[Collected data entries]
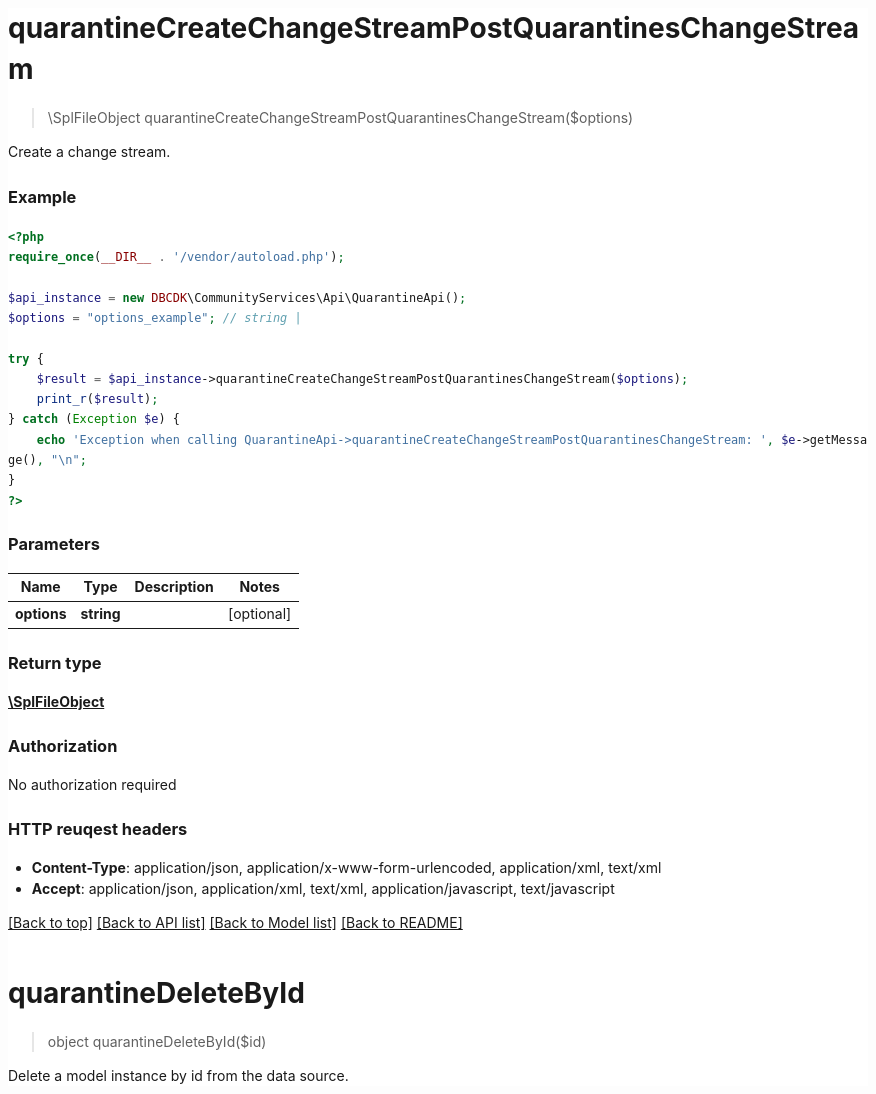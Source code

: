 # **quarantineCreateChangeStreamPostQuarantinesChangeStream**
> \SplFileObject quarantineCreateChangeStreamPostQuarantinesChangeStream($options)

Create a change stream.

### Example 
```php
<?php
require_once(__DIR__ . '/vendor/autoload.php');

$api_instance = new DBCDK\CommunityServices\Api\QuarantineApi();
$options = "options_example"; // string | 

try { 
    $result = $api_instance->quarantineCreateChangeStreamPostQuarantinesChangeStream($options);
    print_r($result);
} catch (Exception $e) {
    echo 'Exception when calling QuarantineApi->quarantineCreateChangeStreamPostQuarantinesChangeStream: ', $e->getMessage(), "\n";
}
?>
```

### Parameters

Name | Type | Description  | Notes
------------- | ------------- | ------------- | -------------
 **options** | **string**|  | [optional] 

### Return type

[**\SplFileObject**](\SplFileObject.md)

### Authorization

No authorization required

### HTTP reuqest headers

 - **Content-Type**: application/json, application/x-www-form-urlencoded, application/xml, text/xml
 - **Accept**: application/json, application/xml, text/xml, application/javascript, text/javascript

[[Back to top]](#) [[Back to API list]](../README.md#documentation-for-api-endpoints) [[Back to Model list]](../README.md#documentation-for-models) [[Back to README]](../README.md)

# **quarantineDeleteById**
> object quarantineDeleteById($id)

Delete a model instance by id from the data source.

--

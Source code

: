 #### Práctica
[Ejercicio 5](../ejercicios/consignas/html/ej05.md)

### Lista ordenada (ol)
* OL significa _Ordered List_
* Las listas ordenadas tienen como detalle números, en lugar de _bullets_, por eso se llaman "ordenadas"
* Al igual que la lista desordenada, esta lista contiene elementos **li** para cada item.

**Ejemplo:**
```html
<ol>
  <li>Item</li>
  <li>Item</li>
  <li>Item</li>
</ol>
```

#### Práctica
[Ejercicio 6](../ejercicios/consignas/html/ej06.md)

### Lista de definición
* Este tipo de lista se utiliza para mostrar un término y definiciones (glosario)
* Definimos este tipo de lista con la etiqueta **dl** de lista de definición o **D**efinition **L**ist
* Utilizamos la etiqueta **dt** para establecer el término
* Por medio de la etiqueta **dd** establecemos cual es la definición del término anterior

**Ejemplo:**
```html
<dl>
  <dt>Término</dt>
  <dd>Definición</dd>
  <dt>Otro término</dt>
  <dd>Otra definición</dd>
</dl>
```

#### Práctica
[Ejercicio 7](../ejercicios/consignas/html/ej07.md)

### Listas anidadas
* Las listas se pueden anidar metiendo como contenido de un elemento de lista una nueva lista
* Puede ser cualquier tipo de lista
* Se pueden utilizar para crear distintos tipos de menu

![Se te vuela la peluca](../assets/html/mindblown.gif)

...

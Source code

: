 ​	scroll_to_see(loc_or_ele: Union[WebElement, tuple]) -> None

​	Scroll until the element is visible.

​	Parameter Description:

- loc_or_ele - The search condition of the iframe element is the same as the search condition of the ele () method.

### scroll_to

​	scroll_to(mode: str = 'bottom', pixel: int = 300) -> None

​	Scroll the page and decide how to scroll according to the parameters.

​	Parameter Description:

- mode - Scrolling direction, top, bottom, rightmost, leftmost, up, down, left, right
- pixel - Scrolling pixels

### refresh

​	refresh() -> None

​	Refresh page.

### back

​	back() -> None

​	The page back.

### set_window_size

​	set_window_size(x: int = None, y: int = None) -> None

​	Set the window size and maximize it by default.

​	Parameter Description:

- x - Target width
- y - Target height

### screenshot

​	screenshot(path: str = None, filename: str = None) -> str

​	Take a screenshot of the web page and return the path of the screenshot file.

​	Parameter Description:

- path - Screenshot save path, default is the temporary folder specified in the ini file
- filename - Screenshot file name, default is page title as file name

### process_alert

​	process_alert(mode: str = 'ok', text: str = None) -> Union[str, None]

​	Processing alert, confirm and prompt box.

**Try it**
If a line in the records holds the string "options", copy it.

**Exercise response**
> \SplFileObject quarantineCreateChangeStreamPostQuarantinesChangeStream($options)
$options = "options_example"; // string | 
    $result = $api_instance->quarantineCreateChangeStreamPostQuarantinesChangeStream($options);
 **options** | **string**|  | [optional] 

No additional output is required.